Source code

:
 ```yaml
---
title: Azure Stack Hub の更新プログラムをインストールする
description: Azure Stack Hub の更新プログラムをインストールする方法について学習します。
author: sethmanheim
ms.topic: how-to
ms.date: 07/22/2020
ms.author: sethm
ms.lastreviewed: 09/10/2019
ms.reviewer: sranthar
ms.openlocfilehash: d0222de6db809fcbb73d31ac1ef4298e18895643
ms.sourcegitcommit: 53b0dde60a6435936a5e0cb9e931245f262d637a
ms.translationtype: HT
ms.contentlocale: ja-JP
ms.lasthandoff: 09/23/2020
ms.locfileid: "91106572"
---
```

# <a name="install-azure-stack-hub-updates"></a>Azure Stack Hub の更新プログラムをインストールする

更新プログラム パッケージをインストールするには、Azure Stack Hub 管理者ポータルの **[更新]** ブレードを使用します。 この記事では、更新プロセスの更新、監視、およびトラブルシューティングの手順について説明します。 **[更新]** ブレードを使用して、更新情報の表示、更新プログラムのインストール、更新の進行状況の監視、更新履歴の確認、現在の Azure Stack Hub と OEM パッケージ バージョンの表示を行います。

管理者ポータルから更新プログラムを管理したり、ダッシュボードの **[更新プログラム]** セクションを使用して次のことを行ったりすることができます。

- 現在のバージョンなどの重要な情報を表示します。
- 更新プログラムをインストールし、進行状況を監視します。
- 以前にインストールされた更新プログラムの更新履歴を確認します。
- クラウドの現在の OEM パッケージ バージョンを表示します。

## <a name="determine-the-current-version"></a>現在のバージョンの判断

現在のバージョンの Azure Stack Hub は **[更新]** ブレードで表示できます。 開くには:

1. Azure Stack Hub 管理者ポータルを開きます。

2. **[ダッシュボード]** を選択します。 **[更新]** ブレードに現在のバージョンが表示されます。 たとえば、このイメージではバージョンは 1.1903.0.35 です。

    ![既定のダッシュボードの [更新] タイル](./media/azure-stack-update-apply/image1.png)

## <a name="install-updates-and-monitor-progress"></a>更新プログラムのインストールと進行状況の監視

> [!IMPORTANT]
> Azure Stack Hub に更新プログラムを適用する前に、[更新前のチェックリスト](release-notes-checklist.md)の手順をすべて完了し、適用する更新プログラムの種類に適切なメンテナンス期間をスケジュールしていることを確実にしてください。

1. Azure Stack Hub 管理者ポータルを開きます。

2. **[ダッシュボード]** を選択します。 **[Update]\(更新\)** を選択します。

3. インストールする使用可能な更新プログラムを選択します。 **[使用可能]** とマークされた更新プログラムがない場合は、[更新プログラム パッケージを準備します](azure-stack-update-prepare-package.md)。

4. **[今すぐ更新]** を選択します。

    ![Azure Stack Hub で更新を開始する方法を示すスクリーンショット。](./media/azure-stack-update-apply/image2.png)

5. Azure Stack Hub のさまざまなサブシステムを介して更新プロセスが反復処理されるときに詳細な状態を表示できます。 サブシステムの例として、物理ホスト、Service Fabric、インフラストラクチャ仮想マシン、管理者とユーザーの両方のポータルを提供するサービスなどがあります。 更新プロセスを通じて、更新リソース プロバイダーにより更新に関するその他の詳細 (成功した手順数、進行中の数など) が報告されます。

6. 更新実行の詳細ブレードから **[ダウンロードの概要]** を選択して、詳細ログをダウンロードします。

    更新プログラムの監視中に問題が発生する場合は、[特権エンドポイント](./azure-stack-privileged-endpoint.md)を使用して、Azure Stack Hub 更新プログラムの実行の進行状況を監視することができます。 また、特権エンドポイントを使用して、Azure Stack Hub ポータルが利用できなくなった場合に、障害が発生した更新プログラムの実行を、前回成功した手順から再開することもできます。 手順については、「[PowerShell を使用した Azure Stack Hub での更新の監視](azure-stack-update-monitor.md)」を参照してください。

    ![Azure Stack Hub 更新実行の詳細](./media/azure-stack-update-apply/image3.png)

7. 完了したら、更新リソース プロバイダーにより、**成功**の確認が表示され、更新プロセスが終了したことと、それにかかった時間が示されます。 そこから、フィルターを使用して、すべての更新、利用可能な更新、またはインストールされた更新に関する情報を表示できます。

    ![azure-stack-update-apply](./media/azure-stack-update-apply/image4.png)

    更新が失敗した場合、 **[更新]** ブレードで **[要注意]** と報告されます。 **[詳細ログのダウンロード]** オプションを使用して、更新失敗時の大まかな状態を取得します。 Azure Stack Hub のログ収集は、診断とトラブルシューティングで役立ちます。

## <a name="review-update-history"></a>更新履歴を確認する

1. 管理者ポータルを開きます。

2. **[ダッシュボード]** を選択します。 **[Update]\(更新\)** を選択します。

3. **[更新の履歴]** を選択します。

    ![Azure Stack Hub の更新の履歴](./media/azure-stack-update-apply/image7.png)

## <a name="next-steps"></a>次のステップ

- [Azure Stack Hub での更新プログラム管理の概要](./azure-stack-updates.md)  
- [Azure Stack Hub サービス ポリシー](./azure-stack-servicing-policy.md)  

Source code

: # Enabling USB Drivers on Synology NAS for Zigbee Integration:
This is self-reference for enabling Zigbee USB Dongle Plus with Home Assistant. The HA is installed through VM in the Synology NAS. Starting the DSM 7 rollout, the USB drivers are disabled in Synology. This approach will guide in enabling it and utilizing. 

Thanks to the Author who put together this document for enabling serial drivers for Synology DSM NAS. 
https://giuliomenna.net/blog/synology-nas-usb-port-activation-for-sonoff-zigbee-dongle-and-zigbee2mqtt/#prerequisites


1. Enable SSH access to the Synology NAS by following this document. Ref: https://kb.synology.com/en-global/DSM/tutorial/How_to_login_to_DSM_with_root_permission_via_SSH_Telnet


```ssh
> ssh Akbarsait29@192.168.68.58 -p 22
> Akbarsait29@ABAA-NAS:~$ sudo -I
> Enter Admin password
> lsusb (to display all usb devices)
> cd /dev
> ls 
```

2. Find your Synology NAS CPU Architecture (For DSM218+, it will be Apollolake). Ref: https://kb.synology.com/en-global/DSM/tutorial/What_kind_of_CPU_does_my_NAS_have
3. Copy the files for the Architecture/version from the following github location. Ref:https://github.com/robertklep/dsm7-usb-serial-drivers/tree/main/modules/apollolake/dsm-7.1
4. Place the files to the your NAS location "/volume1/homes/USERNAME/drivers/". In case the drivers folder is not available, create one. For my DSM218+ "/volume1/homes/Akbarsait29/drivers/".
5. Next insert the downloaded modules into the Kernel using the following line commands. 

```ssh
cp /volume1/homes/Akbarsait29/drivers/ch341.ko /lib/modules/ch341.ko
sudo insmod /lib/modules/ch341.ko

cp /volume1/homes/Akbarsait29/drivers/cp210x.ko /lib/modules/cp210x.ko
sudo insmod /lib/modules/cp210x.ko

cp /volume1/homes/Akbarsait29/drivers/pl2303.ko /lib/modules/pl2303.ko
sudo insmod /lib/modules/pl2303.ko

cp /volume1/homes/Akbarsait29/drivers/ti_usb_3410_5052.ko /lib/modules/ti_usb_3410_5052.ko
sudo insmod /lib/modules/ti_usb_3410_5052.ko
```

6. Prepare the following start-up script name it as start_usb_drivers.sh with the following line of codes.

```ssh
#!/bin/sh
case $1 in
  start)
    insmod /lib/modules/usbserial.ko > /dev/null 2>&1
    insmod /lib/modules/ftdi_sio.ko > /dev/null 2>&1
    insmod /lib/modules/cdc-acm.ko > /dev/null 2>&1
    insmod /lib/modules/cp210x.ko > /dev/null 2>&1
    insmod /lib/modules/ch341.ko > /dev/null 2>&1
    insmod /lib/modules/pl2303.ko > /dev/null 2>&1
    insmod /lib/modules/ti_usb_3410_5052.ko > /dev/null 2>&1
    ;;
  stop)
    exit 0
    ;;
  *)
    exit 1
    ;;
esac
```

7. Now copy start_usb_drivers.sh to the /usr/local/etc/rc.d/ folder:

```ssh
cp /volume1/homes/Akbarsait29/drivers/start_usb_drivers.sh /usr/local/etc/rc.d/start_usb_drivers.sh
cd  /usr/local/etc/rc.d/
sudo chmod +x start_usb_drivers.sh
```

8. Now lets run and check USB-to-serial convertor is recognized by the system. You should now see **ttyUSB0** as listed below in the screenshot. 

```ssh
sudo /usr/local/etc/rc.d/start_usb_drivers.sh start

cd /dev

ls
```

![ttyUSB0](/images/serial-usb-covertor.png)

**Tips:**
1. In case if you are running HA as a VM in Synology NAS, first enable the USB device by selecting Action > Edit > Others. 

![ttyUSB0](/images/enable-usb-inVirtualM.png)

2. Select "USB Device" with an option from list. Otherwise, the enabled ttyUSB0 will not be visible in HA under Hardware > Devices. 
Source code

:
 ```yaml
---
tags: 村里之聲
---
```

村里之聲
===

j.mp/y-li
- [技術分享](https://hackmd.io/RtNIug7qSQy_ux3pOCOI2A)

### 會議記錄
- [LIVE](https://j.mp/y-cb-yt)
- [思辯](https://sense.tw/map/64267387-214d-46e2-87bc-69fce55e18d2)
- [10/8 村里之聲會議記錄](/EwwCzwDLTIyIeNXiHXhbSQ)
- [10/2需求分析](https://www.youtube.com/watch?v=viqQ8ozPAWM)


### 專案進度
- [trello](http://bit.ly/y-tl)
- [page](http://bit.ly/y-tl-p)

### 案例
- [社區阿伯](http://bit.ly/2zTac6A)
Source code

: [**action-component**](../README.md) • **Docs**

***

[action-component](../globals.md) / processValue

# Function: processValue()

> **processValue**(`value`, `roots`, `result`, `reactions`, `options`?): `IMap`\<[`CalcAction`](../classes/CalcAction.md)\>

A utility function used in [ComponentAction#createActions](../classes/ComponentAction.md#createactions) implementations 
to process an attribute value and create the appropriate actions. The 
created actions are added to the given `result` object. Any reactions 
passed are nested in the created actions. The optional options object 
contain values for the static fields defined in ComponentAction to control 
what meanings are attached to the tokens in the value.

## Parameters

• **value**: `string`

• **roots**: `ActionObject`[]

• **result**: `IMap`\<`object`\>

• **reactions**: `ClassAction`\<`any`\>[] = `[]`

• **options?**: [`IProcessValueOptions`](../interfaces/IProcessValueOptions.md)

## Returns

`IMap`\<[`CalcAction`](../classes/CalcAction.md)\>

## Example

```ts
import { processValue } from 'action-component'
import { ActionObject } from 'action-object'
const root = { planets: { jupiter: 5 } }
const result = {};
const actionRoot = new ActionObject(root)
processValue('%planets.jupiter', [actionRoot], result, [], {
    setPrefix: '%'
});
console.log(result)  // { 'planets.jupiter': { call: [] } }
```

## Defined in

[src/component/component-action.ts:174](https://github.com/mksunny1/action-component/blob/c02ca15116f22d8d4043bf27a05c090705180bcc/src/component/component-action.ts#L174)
========
Write out every line of the listing that holds the word "images".

Response to the exercise ▸
![ttyUSB0](/images/serial-usb-covertor.png)
![ttyUSB0](/images/enable-usb-inVirtualM.png)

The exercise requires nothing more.